GOAL OF THE EXERCISE:
Say, as a bare number, how many lines of the listing hold "identifier".

INFORMATION:
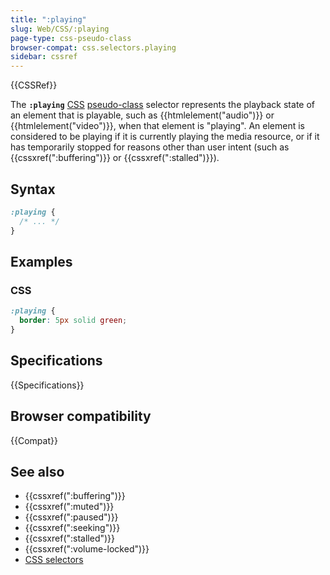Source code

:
 ```yaml
---
title: ":playing"
slug: Web/CSS/:playing
page-type: css-pseudo-class
browser-compat: css.selectors.playing
sidebar: cssref
---
```


{{CSSRef}}

The **`:playing`** [CSS](/en-US/docs/Web/CSS) [pseudo-class](/en-US/docs/Web/CSS/Pseudo-classes) selector represents the playback state of an element that is playable, such as {{htmlelement("audio")}} or {{htmlelement("video")}}, when that element is "playing".
An element is considered to be playing if it is currently playing the media resource, or if it has temporarily stopped for reasons other than user intent (such as {{cssxref(":buffering")}} or {{cssxref(":stalled")}}).

## Syntax

```css
:playing {
  /* ... */
}
```

## Examples

### CSS

```css
:playing {
  border: 5px solid green;
}
```

## Specifications

{{Specifications}}

## Browser compatibility

{{Compat}}

## See also

- {{cssxref(":buffering")}}
- {{cssxref(":muted")}}
- {{cssxref(":paused")}}
- {{cssxref(":seeking")}}
- {{cssxref(":stalled")}}
- {{cssxref(":volume-locked")}}
- [CSS selectors](/en-US/docs/Web/CSS/CSS_selectors)
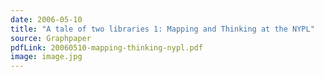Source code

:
```yaml
---
date: 2006-05-10
title: "A tale of two libraries 1: Mapping and Thinking at the NYPL"
source: Graphpaper
pdfLink: 20060510-mapping-thinking-nypl.pdf
image: image.jpg
---
```

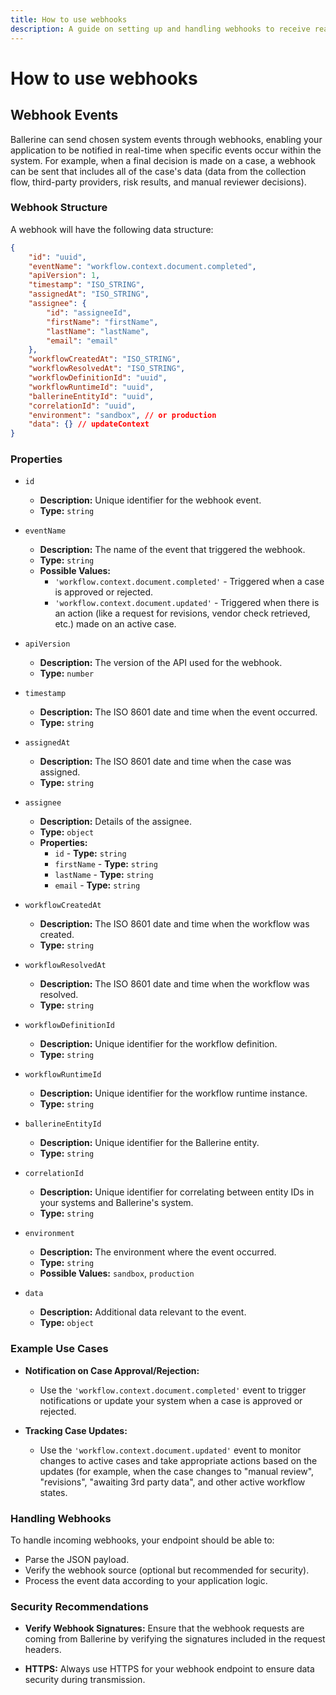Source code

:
 ```yaml
---
title: How to use webhooks
description: A guide on setting up and handling webhooks to receive real-time notifications from Ballerine's system events.
---
```


# How to use webhooks

## Webhook Events

Ballerine can send chosen system events through webhooks, enabling your application to be notified in real-time when specific events occur within the system. For example, when a final decision is made on a case, a webhook can be sent that includes all of the case's data (data from the collection flow, third-party providers, risk results, and manual reviewer decisions).

### Webhook Structure

A webhook will have the following data structure:
```json
{
    "id": "uuid",
    "eventName": "workflow.context.document.completed",
    "apiVersion": 1,
    "timestamp": "ISO_STRING",
    "assignedAt": "ISO_STRING",
    "assignee": {
        "id": "assigneeId",
        "firstName": "firstName",
        "lastName": "lastName",
        "email": "email"
    },
    "workflowCreatedAt": "ISO_STRING",
    "workflowResolvedAt": "ISO_STRING",
    "workflowDefinitionId": "uuid",
    "workflowRuntimeId": "uuid",
    "ballerineEntityId": "uuid",
    "correlationId": "uuid",
    "environment": "sandbox", // or production
    "data": {} // updateContext
} 
```


### Properties

-   `id`
    
    -   **Description:** Unique identifier for the webhook event.
    -   **Type:** `string`
-   `eventName`
    
    -   **Description:** The name of the event that triggered the webhook.
    -   **Type:** `string`
    -   **Possible Values:**
        -   `'workflow.context.document.completed'` - Triggered when a case is approved or rejected.
        -   `'workflow.context.document.updated'` - Triggered when there is an action (like a request for revisions, vendor check retrieved, etc.) made on an active case.
-   `apiVersion`
    
    -   **Description:** The version of the API used for the webhook.
    -   **Type:** `number`
-   `timestamp`
    
    -   **Description:** The ISO 8601 date and time when the event occurred.
    -   **Type:** `string`
-   `assignedAt`
    
    -   **Description:** The ISO 8601 date and time when the case was assigned.
    -   **Type:** `string`
-   `assignee`
    
    -   **Description:** Details of the assignee.
    -   **Type:** `object`
    -   **Properties:**
        -   `id` - **Type:** `string`
        -   `firstName` - **Type:** `string`
        -   `lastName` - **Type:** `string`
        -   `email` - **Type:** `string`
-   `workflowCreatedAt`
    
    -   **Description:** The ISO 8601 date and time when the workflow was created.
    -   **Type:** `string`
-   `workflowResolvedAt`
    
    -   **Description:** The ISO 8601 date and time when the workflow was resolved.
    -   **Type:** `string`
-   `workflowDefinitionId`
    
    -   **Description:** Unique identifier for the workflow definition.
    -   **Type:** `string`
-   `workflowRuntimeId`
    
    -   **Description:** Unique identifier for the workflow runtime instance.
    -   **Type:** `string`
-   `ballerineEntityId`
    
    -   **Description:** Unique identifier for the Ballerine entity.
    -   **Type:** `string`
-   `correlationId`
    
    -   **Description:** Unique identifier for correlating between entity IDs in your systems and Ballerine's system.
    -   **Type:** `string`
-   `environment`
    
    -   **Description:** The environment where the event occurred.
    -   **Type:** `string`
    -   **Possible Values:** `sandbox`, `production`
-   `data`
    
    -   **Description:** Additional data relevant to the event.
    -   **Type:** `object`
    

### Example Use Cases

-   **Notification on Case Approval/Rejection:**
    
    -   Use the `'workflow.context.document.completed'` event to trigger notifications or update your system when a case is approved or rejected.
-   **Tracking Case Updates:**
    
    -   Use the `'workflow.context.document.updated'` event to monitor changes to active cases and take appropriate actions based on the updates (for example, when the case changes to "manual review", "revisions", "awaiting 3rd party data", and other active workflow states.

### Handling Webhooks

To handle incoming webhooks, your endpoint should be able to:

-   Parse the JSON payload.
-   Verify the webhook source (optional but recommended for security).
-   Process the event data according to your application logic.

### Security Recommendations

-   **Verify Webhook Signatures:** Ensure that the webhook requests are coming from Ballerine by verifying the signatures included in the request headers.
    
-   **HTTPS:** Always use HTTPS for your webhook endpoint to ensure data security during transmission.
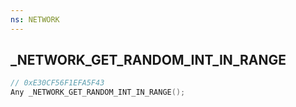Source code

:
 ```yaml
---
ns: NETWORK
---
```

## _NETWORK_GET_RANDOM_INT_IN_RANGE

```c
// 0xE30CF56F1EFA5F43
Any _NETWORK_GET_RANDOM_INT_IN_RANGE();
```

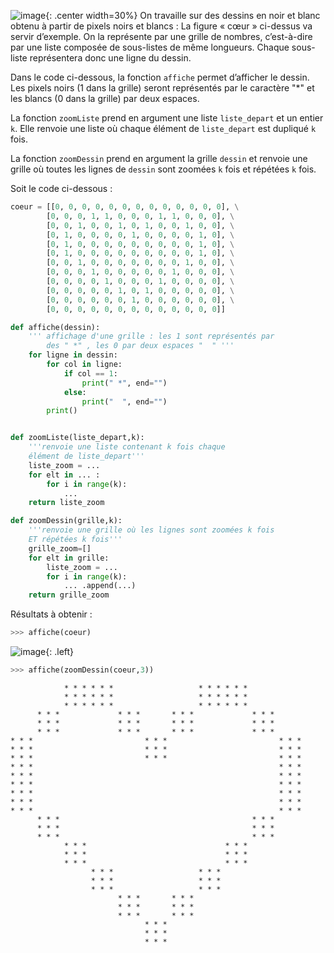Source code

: ![image](/assets/sujets/nsi/term/pratique/img/03_coeur.png){: .center width=30%}
On travaille sur des dessins en noir et blanc obtenu à partir de pixels noirs et blancs :
La figure « cœur » ci-dessus va servir d’exemple.
On la représente par une grille de nombres, c’est-à-dire par une liste composée de sous-listes de même longueurs.
Chaque sous-liste représentera donc une ligne du dessin.

Dans le code ci-dessous, la fonction `affiche` permet d’afficher le dessin. Les pixels noirs
(1 dans la grille) seront représentés par le caractère "*" et les blancs (0 dans la grille) par
deux espaces.

La fonction `zoomListe` prend en argument une liste `liste_depart` et un entier `k`. Elle
renvoie une liste où chaque élément de `liste_depart` est dupliqué `k` fois.

La fonction `zoomDessin` prend en argument la grille `dessin` et renvoie une grille où
toutes les lignes de `dessin` sont zoomées `k` fois et répétées `k` fois.

Soit le code ci-dessous :

```python linenums='1'
coeur = [[0, 0, 0, 0, 0, 0, 0, 0, 0, 0, 0, 0, 0], \
        [0, 0, 0, 1, 1, 0, 0, 0, 1, 1, 0, 0, 0], \
        [0, 0, 1, 0, 0, 1, 0, 1, 0, 0, 1, 0, 0], \
        [0, 1, 0, 0, 0, 0, 1, 0, 0, 0, 0, 1, 0], \
        [0, 1, 0, 0, 0, 0, 0, 0, 0, 0, 0, 1, 0], \
        [0, 1, 0, 0, 0, 0, 0, 0, 0, 0, 0, 1, 0], \
        [0, 0, 1, 0, 0, 0, 0, 0, 0, 0, 1, 0, 0], \
        [0, 0, 0, 1, 0, 0, 0, 0, 0, 1, 0, 0, 0], \
        [0, 0, 0, 0, 1, 0, 0, 0, 1, 0, 0, 0, 0], \
        [0, 0, 0, 0, 0, 1, 0, 1, 0, 0, 0, 0, 0], \
        [0, 0, 0, 0, 0, 0, 1, 0, 0, 0, 0, 0, 0], \
        [0, 0, 0, 0, 0, 0, 0, 0, 0, 0, 0, 0, 0]]

def affiche(dessin):
    ''' affichage d'une grille : les 1 sont représentés par 
        des " *" , les 0 par deux espaces "  " '''
    for ligne in dessin:
        for col in ligne:
            if col == 1:
                print(" *", end="")
            else:
                print("  ", end="")
        print()


def zoomListe(liste_depart,k):
    '''renvoie une liste contenant k fois chaque 
    élément de liste_depart'''
    liste_zoom = ...
    for elt in ... :
        for i in range(k):
            ...
    return liste_zoom

def zoomDessin(grille,k):
    '''renvoie une grille où les lignes sont zoomées k fois 
    ET répétées k fois'''
    grille_zoom=[]
    for elt in grille:
        liste_zoom = ...
        for i in range(k):
            ... .append(...)
    return grille_zoom
```

Résultats à obtenir :

```python
>>> affiche(coeur)
```
![image](/assets/sujets/nsi/term/pratique/img/272b.png){: .left}

```python
>>> affiche(zoomDessin(coeur,3))
```



                * * * * * *                   * * * * * *                  
                * * * * * *                   * * * * * *                  
                * * * * * *                   * * * * * *                  
          * * *             * * *       * * *             * * *            
          * * *             * * *       * * *             * * *            
          * * *             * * *       * * *             * * *            
    * * *                         * * *                         * * *      
    * * *                         * * *                         * * *      
    * * *                         * * *                         * * *      
    * * *                                                       * * *      
    * * *                                                       * * *      
    * * *                                                       * * *      
    * * *                                                       * * *      
    * * *                                                       * * *      
    * * *                                                       * * *      
          * * *                                           * * *            
          * * *                                           * * *            
          * * *                                           * * *            
                * * *                               * * *                  
                * * *                               * * *                  
                * * *                               * * *                  
                      * * *                   * * *                        
                      * * *                   * * *                        
                      * * *                   * * *                        
                            * * *       * * *                              
                            * * *       * * *                              
                            * * *       * * *                              
                                  * * *                                    
                                  * * *                                    
                                  * * *                                    


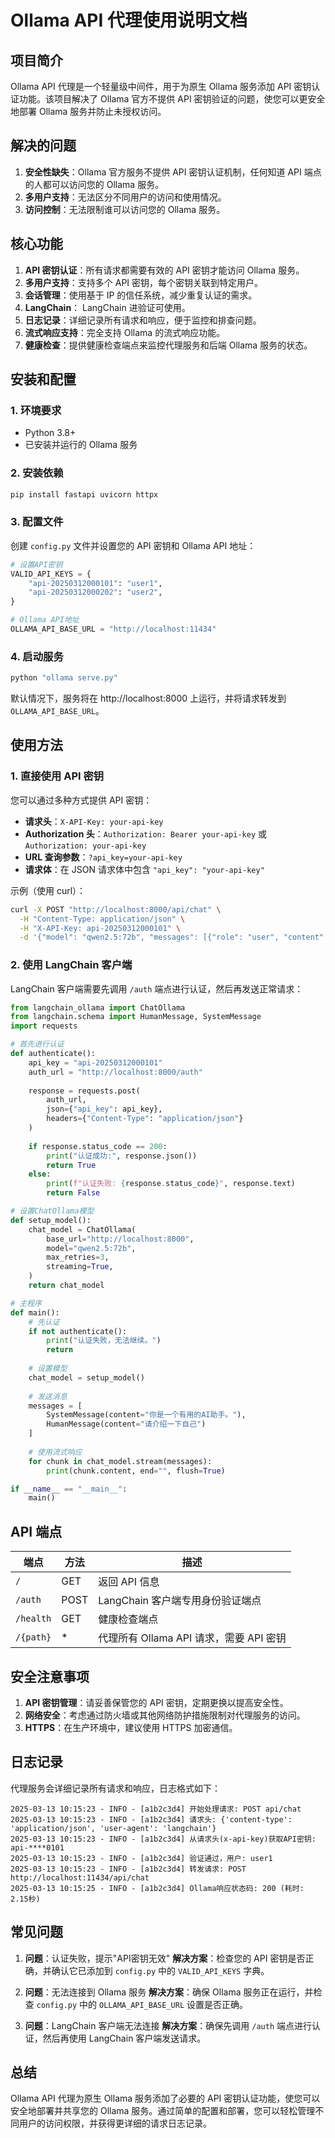 # Ollama API 代理使用说明文档

## 项目简介

Ollama API 代理是一个轻量级中间件，用于为原生 Ollama 服务添加 API 密钥认证功能。该项目解决了 Ollama 官方不提供 API 密钥验证的问题，使您可以更安全地部署 Ollama 服务并防止未授权访问。

## 解决的问题

1. **安全性缺失**：Ollama 官方服务不提供 API 密钥认证机制，任何知道 API 端点的人都可以访问您的 Ollama 服务。
2. **多用户支持**：无法区分不同用户的访问和使用情况。
3. **访问控制**：无法限制谁可以访问您的 Ollama 服务。

## 核心功能

1. **API 密钥认证**：所有请求都需要有效的 API 密钥才能访问 Ollama 服务。
2. **多用户支持**：支持多个 API 密钥，每个密钥关联到特定用户。
3. **会话管理**：使用基于 IP 的信任系统，减少重复认证的需求。
4. **LangChain**： LangChain 进验证可使用。
5. **日志记录**：详细记录所有请求和响应，便于监控和排查问题。
6. **流式响应支持**：完全支持 Ollama 的流式响应功能。
7. **健康检查**：提供健康检查端点来监控代理服务和后端 Ollama 服务的状态。

## 安装和配置

### 1. 环境要求

- Python 3.8+
- 已安装并运行的 Ollama 服务

### 2. 安装依赖

```bash
pip install fastapi uvicorn httpx
```

### 3. 配置文件

创建 `config.py` 文件并设置您的 API 密钥和 Ollama API 地址：

```python
# 设置API密钥
VALID_API_KEYS = {
    "api-20250312000101": "user1",
    "api-20250312000202": "user2",
}

# Ollama API地址
OLLAMA_API_BASE_URL = "http://localhost:11434"
```

### 4. 启动服务

```bash
python "ollama serve.py"
```

默认情况下，服务将在 http://localhost:8000 上运行，并将请求转发到 `OLLAMA_API_BASE_URL`。

## 使用方法

### 1. 直接使用 API 密钥

您可以通过多种方式提供 API 密钥：

- **请求头**：`X-API-Key: your-api-key`
- **Authorization 头**：`Authorization: Bearer your-api-key` 或 `Authorization: your-api-key`
- **URL 查询参数**：`?api_key=your-api-key`
- **请求体**：在 JSON 请求体中包含 `"api_key": "your-api-key"`

示例（使用 curl）：

```bash
curl -X POST "http://localhost:8000/api/chat" \
  -H "Content-Type: application/json" \
  -H "X-API-Key: api-20250312000101" \
  -d '{"model": "qwen2.5:72b", "messages": [{"role": "user", "content": "你好"}], "stream": true}'
```

### 2. 使用 LangChain 客户端

LangChain 客户端需要先调用 `/auth` 端点进行认证，然后再发送正常请求：

```python
from langchain_ollama import ChatOllama
from langchain.schema import HumanMessage, SystemMessage
import requests

# 首先进行认证
def authenticate():
    api_key = "api-20250312000101"
    auth_url = "http://localhost:8000/auth"
    
    response = requests.post(
        auth_url,
        json={"api_key": api_key},
        headers={"Content-Type": "application/json"}
    )
    
    if response.status_code == 200:
        print("认证成功:", response.json())
        return True
    else:
        print(f"认证失败: {response.status_code}", response.text)
        return False

# 设置ChatOllama模型
def setup_model():
    chat_model = ChatOllama(
        base_url="http://localhost:8000",
        model="qwen2.5:72b",
        max_retries=3,
        streaming=True,
    )
    return chat_model

# 主程序
def main():
    # 先认证
    if not authenticate():
        print("认证失败，无法继续。")
        return
    
    # 设置模型
    chat_model = setup_model()
    
    # 发送消息
    messages = [
        SystemMessage(content="你是一个有用的AI助手。"),
        HumanMessage(content="请介绍一下自己")
    ]
    
    # 使用流式响应
    for chunk in chat_model.stream(messages):
        print(chunk.content, end="", flush=True)

if __name__ == "__main__":
    main()
```

## API 端点

| 端点 | 方法 | 描述 |
|------|------|------|
| `/` | GET | 返回 API 信息 |
| `/auth` | POST | LangChain 客户端专用身份验证端点 |
| `/health` | GET | 健康检查端点 |
| `/{path}` | * | 代理所有 Ollama API 请求，需要 API 密钥 |

## 安全注意事项

1. **API 密钥管理**：请妥善保管您的 API 密钥，定期更换以提高安全性。
2. **网络安全**：考虑通过防火墙或其他网络防护措施限制对代理服务的访问。
3. **HTTPS**：在生产环境中，建议使用 HTTPS 加密通信。

## 日志记录

代理服务会详细记录所有请求和响应，日志格式如下：

```
2025-03-13 10:15:23 - INFO - [a1b2c3d4] 开始处理请求: POST api/chat
2025-03-13 10:15:23 - INFO - [a1b2c3d4] 请求头: {'content-type': 'application/json', 'user-agent': 'langchain'}
2025-03-13 10:15:23 - INFO - [a1b2c3d4] 从请求头(x-api-key)获取API密钥: api-****0101
2025-03-13 10:15:23 - INFO - [a1b2c3d4] 验证通过，用户: user1
2025-03-13 10:15:23 - INFO - [a1b2c3d4] 转发请求: POST http://localhost:11434/api/chat
2025-03-13 10:15:25 - INFO - [a1b2c3d4] Ollama响应状态码: 200 (耗时: 2.15秒)
```

## 常见问题

1. **问题**：认证失败，提示"API密钥无效"
   **解决方案**：检查您的 API 密钥是否正确，并确认它已添加到 `config.py` 中的 `VALID_API_KEYS` 字典。

2. **问题**：无法连接到 Ollama 服务
   **解决方案**：确保 Ollama 服务正在运行，并检查 `config.py` 中的 `OLLAMA_API_BASE_URL` 设置是否正确。

3. **问题**：LangChain 客户端无法连接
   **解决方案**：确保先调用 `/auth` 端点进行认证，然后再使用 LangChain 客户端发送请求。

## 总结

Ollama API 代理为原生 Ollama 服务添加了必要的 API 密钥认证功能，使您可以安全地部署并共享您的 Ollama 服务。通过简单的配置和部署，您可以轻松管理不同用户的访问权限，并获得更详细的请求日志记录。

RESULT OF THE EXERCISE:
5